Volume 2, Number 4 -- April, 1997
20 years ago, a Mexican blues lover, a fan of British Invasion pop, and a salsa-loving conga player got together in San Francisco's Mission District to play music. A certain magic was felt, and thus was born the Santana Blues Band. Eventually, as Santana, they released 3 incredible albums (Santana, Abraxas, and Santana 3), and then, not unusually, went their separate ways. Carlos Santana kept his name and his band, and went on to obvious stardom, one of the true guitar heroes. Greg Rollie took Neal Schon off to form Journey, which, no matter your opinion of them, was arguably one of the most successful musical acts of the eighties, with lots of flash, and some serious musicianship. All the members of that original Santana band went off to some form of success or other, never to be heard together again
until 1994, when Neal Schon asked Michael Carabello to put some congas on his solo album. The idea of putting the original band back together was discussed, and thus I have a copy of "Abraxas Pool" in my hands. And, to borrow from the clichés of music reviewers everywhere, if you like the Santana sound, especially from the first 3 albums, then you will find something here to suit your fancy. The driving Latin rhythms, soaring guitar work, pumping organ chords and powerful vocals You get it all. Some of it sounds a little dated, perhaps, in this day of grunge and "alternative rock", but it is undeniably good music.
In addition to Schon on guitar, Rollie on keyboards and vocals, and Carabello on congas, Chepita Areas is back on timbales, Michael Shrieve on drums, and Alphonso Johnson was recruited to hold down the bottom end. This is not exactly the original band, but all 5 members were significant parts of the Santana "sound" over the years. Neal Schon's guitar is almost as recognizable as that of Carlos Santana's, and he is just as talented. The rhythm section of the two Michael's (Shrieve and Carabello), along with Chepito Areas on timbales, drives the music along in the same style as on the original albums. And of course, Greg Rollie's voice is instantly recognizable. It has mellowed a bit in the last 20 years, but his organ playing is as powerful as ever. To round out the crew, Alphonso Johnson was recruited to play bass. Johnson is one of the great bass players and composers today, having worked with Phil Collins, Quincy Jones, John McLaughlin, Weather Report, and many others, including Carlos Santana.
Many of these tunes could be on a Santana album. (OK, so they covered "Jingo", which WAS on a Santana album) The rhythms, vocals, and even the timing of songs ("hey Neal - play the solo HERE") all sound like their previous group work.
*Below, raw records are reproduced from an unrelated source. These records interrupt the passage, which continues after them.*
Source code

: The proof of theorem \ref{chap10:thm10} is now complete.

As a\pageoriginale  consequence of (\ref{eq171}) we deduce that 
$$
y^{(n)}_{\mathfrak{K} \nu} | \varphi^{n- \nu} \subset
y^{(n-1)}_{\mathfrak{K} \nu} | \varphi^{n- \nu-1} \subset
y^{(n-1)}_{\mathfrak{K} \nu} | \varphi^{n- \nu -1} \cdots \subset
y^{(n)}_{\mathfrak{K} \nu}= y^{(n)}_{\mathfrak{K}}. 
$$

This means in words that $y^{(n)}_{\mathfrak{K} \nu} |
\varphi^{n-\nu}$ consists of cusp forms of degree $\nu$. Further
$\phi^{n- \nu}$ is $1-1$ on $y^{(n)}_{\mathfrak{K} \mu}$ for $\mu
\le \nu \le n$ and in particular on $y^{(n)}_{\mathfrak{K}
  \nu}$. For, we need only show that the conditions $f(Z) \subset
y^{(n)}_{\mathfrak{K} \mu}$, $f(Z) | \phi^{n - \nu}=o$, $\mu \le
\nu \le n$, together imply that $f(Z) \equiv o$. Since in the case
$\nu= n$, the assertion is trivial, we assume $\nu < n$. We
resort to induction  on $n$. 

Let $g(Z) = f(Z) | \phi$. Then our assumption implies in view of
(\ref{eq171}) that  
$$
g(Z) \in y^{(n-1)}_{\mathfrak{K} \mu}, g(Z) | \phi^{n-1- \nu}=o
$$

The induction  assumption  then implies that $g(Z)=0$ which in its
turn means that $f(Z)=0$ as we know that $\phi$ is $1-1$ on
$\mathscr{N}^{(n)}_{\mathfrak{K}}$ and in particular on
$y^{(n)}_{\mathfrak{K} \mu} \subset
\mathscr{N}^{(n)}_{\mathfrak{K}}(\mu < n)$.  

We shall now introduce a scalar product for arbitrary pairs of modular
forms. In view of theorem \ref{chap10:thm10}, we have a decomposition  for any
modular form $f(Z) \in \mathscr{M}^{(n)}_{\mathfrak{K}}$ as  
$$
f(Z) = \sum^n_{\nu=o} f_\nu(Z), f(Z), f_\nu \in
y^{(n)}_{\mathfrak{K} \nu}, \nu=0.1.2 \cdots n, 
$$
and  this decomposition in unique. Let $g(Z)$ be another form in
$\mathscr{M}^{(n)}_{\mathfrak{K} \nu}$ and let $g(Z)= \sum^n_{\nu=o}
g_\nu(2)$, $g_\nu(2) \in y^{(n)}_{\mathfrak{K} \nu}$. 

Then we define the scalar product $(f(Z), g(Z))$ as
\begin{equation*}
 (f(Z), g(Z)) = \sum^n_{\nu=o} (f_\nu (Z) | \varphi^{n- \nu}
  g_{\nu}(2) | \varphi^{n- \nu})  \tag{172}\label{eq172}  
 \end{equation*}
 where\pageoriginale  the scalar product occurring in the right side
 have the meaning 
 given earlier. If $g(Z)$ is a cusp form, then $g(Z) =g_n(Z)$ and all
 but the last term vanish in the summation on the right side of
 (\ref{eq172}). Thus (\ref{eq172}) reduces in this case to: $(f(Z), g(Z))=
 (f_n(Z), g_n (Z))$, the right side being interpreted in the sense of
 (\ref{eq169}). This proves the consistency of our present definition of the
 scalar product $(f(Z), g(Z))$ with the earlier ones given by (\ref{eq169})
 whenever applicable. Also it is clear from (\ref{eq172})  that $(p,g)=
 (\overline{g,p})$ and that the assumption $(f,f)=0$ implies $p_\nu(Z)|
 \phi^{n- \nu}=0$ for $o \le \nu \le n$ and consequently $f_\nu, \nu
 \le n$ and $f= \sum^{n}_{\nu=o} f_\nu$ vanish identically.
To be more specific - "Baila Mi Cha-Cha" "Boom Ba Ya Ya", "Guajirona" and "Ya Llego" could all have been cut directly from a Santana album. You can hear echoes of "Baila Mi Hermana" and "Evil Ways" here. Some of it may be too derivative, but it still works. "Ya Llego" is a real percussion fest, with Carabello and Areas blasting back and forth over the top of a quiet bass line. The chanting Spanish lyrics merely separate the percussion jams. My favorite of these is "Baila Mi Cha-Cha" - it's hard NOT to dance to this tune! The congas and timbales drive the music along so well that it was almost jarring to hear, instead of the clear screaming of Carlos' guitar, the more processed sound of Neal Schon's solo. Rollie's piano solo is a great part of this song.
"Szabo" is a beautiful instrumental in tribute to Gabor Szabo, the jazz master who wrote "Gypsy Queen", a track on Santana album "Abraxas" album. You can hear echoes of Carlos in the solo (listen to "Europa" from the Amigos album), but it is Neal's piece, and one of the best tunes on the album.
"Waiting For You" and "Don't Give Up" sound a little too much like Journey for my taste. Pitch the vocal up to Steve Perry's range, and this IS Journey, with timbales.
All in all, this is a solid album, and a nice step back into my musical past. It is hard to listen to it without thinking where Carlos' guitar should be coming in - nothing against Neal Schon, who is an incredible guitarist, but I have come to identify Carlos' tone with congas and timbales. They just go together in my musical consciousness. The only question I have for this group is whether or not they will be able to shake that image, and carve one out for themselves. They are too good to be forever known as Carlos' backup band.